H.-L. Delloye (3 - Parisp. 175-182).

XII.

Deux lettres.

Ne courez point la bague
Si vous n’êtes botté ;
Ayez toujours la dague
Et l’épée au côté.
(Vers du temps de Henri IV.)


— Tenez, mon cher Saint-Georges, dit La Boëssière au chevalier en lui remettant deux lettres qu’il sortit de la poche de son gilet, voici pour vous !

Le maître d’armes arrivait tout essoufflé ; il s’assit pesamment et dans le meilleur fauteuil, comme un homme accoutumé à prendre ses aises chez ses élèves. Saint-Georges était du reste mieux qu’un élève pour La Boëssière, c’était un ami.
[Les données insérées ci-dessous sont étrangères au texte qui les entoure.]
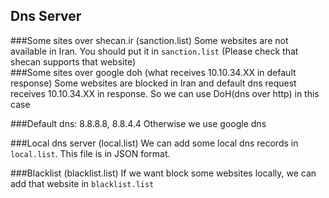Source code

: ## Dns Server

###Some sites over shecan.ir (sanction.list)
Some websites are not available in Iran. You should put it in `sanction.list` (Please check that shecan supports that website)  
###Some sites over google doh (what receives 10.10.34.XX in default response)
Some websites are blocked in Iran and default dns request receives 10.10.34.XX in response. So we can use DoH(dns over http) in this case 

###Default dns: 8.8.8.8, 8.8.4.4
Otherwise we use google dns

###Local dns server (local.list)
We can add some local dns records in `local.list`. This file is in JSON format.  

###Blacklist (blacklist.list)
If we want block some websites locally, we can add that website in `blacklist.list`
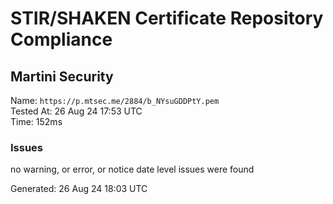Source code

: # STIR/SHAKEN Certificate Repository Compliance

## Martini Security

Name: `https://p.mtsec.me/2884/b_NYsuGDDPtY.pem`\
Tested At: 26 Aug 24 17:53 UTC\
Time: 152ms

### Issues

no warning, or error, or notice date level issues were found

Generated: 26 Aug 24 18:03 UTC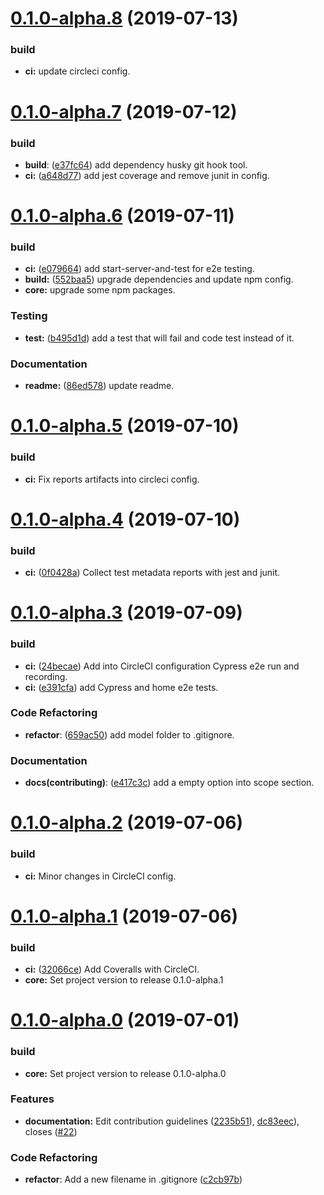 <a name="0.1.0-alpha.8"></a>
# [0.1.0-alpha.8](#) (2019-07-13)

### build

- **ci:** update circleci config.

<a name="0.1.0-alpha.7"></a>
# [0.1.0-alpha.7](#) (2019-07-12)

### build

- **build**: ([e37fc64](e37fc64)) add dependency husky git hook tool.
- **ci:** ([a648d77](a648d77)) add jest coverage and remove junit in config.

<a name="0.1.0-alpha.6"></a>
# [0.1.0-alpha.6](#) (2019-07-11)

### build

- **ci:** ([e079664](e079664)) add start-server-and-test for e2e testing.
- **build:** ([552baa5](552baa5)) upgrade dependencies and update npm config.
- **core:** upgrade some npm packages.

### Testing

- **test:** ([b495d1d](b495d1d)) add a test that will fail and code test instead of it.

### Documentation

- **readme:** ([86ed578](86ed578)) update readme.

<a name="0.1.0-alpha.5"></a>
# [0.1.0-alpha.5](#) (2019-07-10)

### build

- **ci:** Fix reports artifacts into circleci config.

<a name="0.1.0-alpha.4"></a>
# [0.1.0-alpha.4](#) (2019-07-10)

### build

- **ci:** ([0f0428a](0f0428a)) Collect test metadata reports with jest and junit.

<a name="0.1.0-alpha.3"></a>
# [0.1.0-alpha.3](#) (2019-07-09)

### build

- **ci:** ([24becae](24becae)) Add into CircleCI configuration Cypress e2e run and recording. 
- **ci:** ([e391cfa](e391cfa)) add Cypress and home e2e tests.

### Code Refactoring

- **refactor**: ([659ac50](659ac50)) add model folder to .gitignore.

### Documentation

- **docs(contributing)**: ([e417c3c](e417c3c)) add a empty option into scope section.

<a name="0.1.0-alpha.2"></a>
# [0.1.0-alpha.2](#) (2019-07-06)

### build

* **ci:** Minor changes in CircleCI config.

<a name="0.1.0-alpha.1"></a>
# [0.1.0-alpha.1](#) (2019-07-06)

### build

* **ci:** ([32066ce](32066ce)) Add Coveralls with CircleCI.
* **core:** Set project version to release 0.1.0-alpha.1


<a name="0.1.0-alpha.0"></a>
# [0.1.0-alpha.0](#) (2019-07-01)

<!-- ### Bug Fixes -->

### build

* **core:** Set project version to release 0.1.0-alpha.0

<!-- ### Dependency updates -->

### Features

* **documentation:** Edit contribution guidelines ([2235b51](https://github.com/al3j4ndr1x/project-su/commit/2235b51)), [dc83eec](https://github.com/al3j4ndr1x/project-su/commit/dc83eec)), closes ([#22](https://github.com/al3j4ndr1x/project-su/issues/22))

### Code Refactoring

- **refactor**: Add a new filename in .gitignore ([c2cb97b](https://github.com/al3j4ndr1x/project-su/commit/c2cb97b))

<!-- ### Performance Improvements

### DEPRECATIONS

### BREAKING CHANGES -->
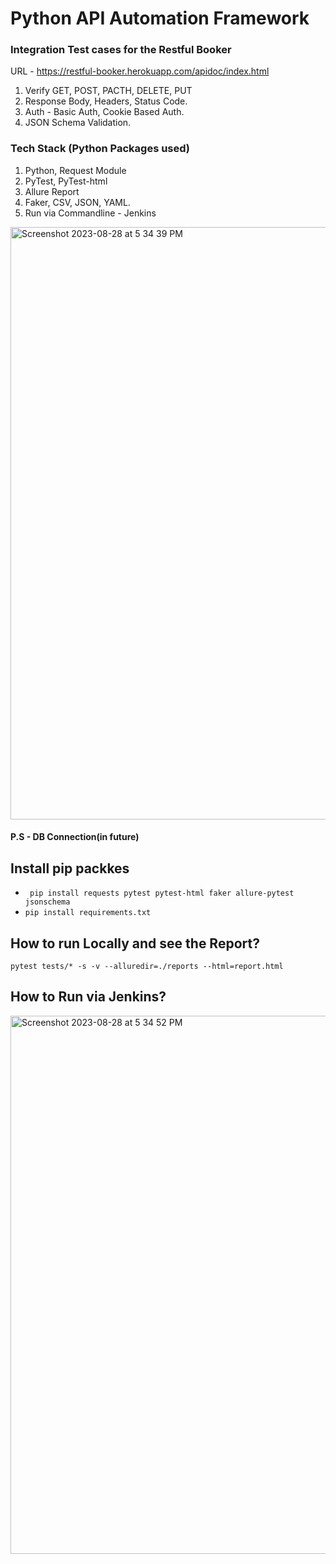 # Python API Automation Framework

###  Integration Test cases for the Restful Booker
URL - https://restful-booker.herokuapp.com/apidoc/index.html

1. Verify GET, POST, PACTH, DELETE, PUT
2. Response Body, Headers, Status Code.
2. Auth - Basic Auth, Cookie Based Auth.
3. JSON Schema Validation.


###  Tech Stack (Python Packages used)
1. Python, Request Module
2. PyTest, PyTest-html
3. Allure Report
4. Faker, CSV, JSON, YAML.
5. Run via Commandline - Jenkins


<img width="948" alt="Screenshot 2023-08-28 at 5 34 39 PM" src="https://github.com/PramodDutta/PyAPIAutomationFramwork/assets/1409610/98e85a62-00fc-4c97-bb42-3f2ab998dcfa">


#### P.S - DB Connection(in future)

## Install pip packkes
- ` pip install requests pytest pytest-html faker allure-pytest jsonschema`
- `pip install requirements.txt`

## How to run Locally and see the Report?
`` pytest tests/* -s -v --alluredir=./reports --html=report.html
``

## How to Run via Jenkins? 

<img width="861" alt="Screenshot 2023-08-28 at 5 34 52 PM" src="https://github.com/PramodDutta/PyAPIAutomationFramwork/assets/1409610/e6cf19cd-68bd-4e7b-ab78-28472232efc3">

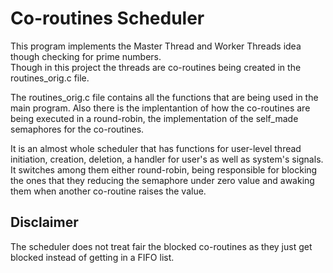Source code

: # Co-routines Scheduler

This program implements the Master Thread and Worker Threads idea though checking for prime numbers. <br>
Though in this project the threads are co-routines being created in the routines_orig.c file. <br>

The routines_orig.c file contains all the functions that are being used in the main program. Also there is the implentantion of how the co-routines are being executed in a round-robin, the implementation of the self_made semaphores for the co-routines.<br>

It is an almost whole scheduler that has functions for user-level thread initiation, creation, deletion, a handler for user's as well as system's signals. It switches among them either round-robin, being responsible for blocking the ones that they reducing the semaphore under zero value and awaking them when another co-routine raises the value.<br>

## Disclaimer 

The scheduler does not treat fair the blocked co-routines as they just get blocked instead of getting in a FIFO list.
Le professeur avait eu la gloire de développer les dispositions merveilleuses du mulâtre à son arrivée de Saint-Domingue, c’était lui qui l’avait vu croître et se conquérir tout d’un coup la première place dans son académie, la plus recherchée avec celles de MM. Vaucours, Delasalle et Donadieu.

La réception de M. La Boëssière, comme maître en fait d’armes des académies du roi, avait été fort brillante. On connaissait sa force et la finesse de son jeu, on lui opposa les trois professeurs dont nous venons de citer les noms et qui étaient les plus forts, principalement Donadieu. La Boëssière Tira avec lui et fut reçu à la seconde botte touchée, en exécution de l’article 10 des statuts de la compagnie.

Sa salle d’armes, située rue Saint-Honoré, vis-à-vis de l’Oratoire, réunissait alors les plus célèbres tireurs, MM. Pomard, Gauvin, gendarme de la garde ; de La Madeleine, gentilhomme polonais, et, beaucoup plus tard, MM. Morel, Bayard, Charlemagne, Contencin, Casimir Périer, etc., tous élèves distingués de La Boëssière.

Au rebours de quelques maîtres, qui s’obstinent à se faire les traits farouches, La Boëssière, nous l’avons dit, n’avait rien que de prévenant et d’agréable dans l’ensemble : c’était un homme jovial et spirituel qui se plaisait, suivant l’expression consacrée alors, à sacrifier aux Muses.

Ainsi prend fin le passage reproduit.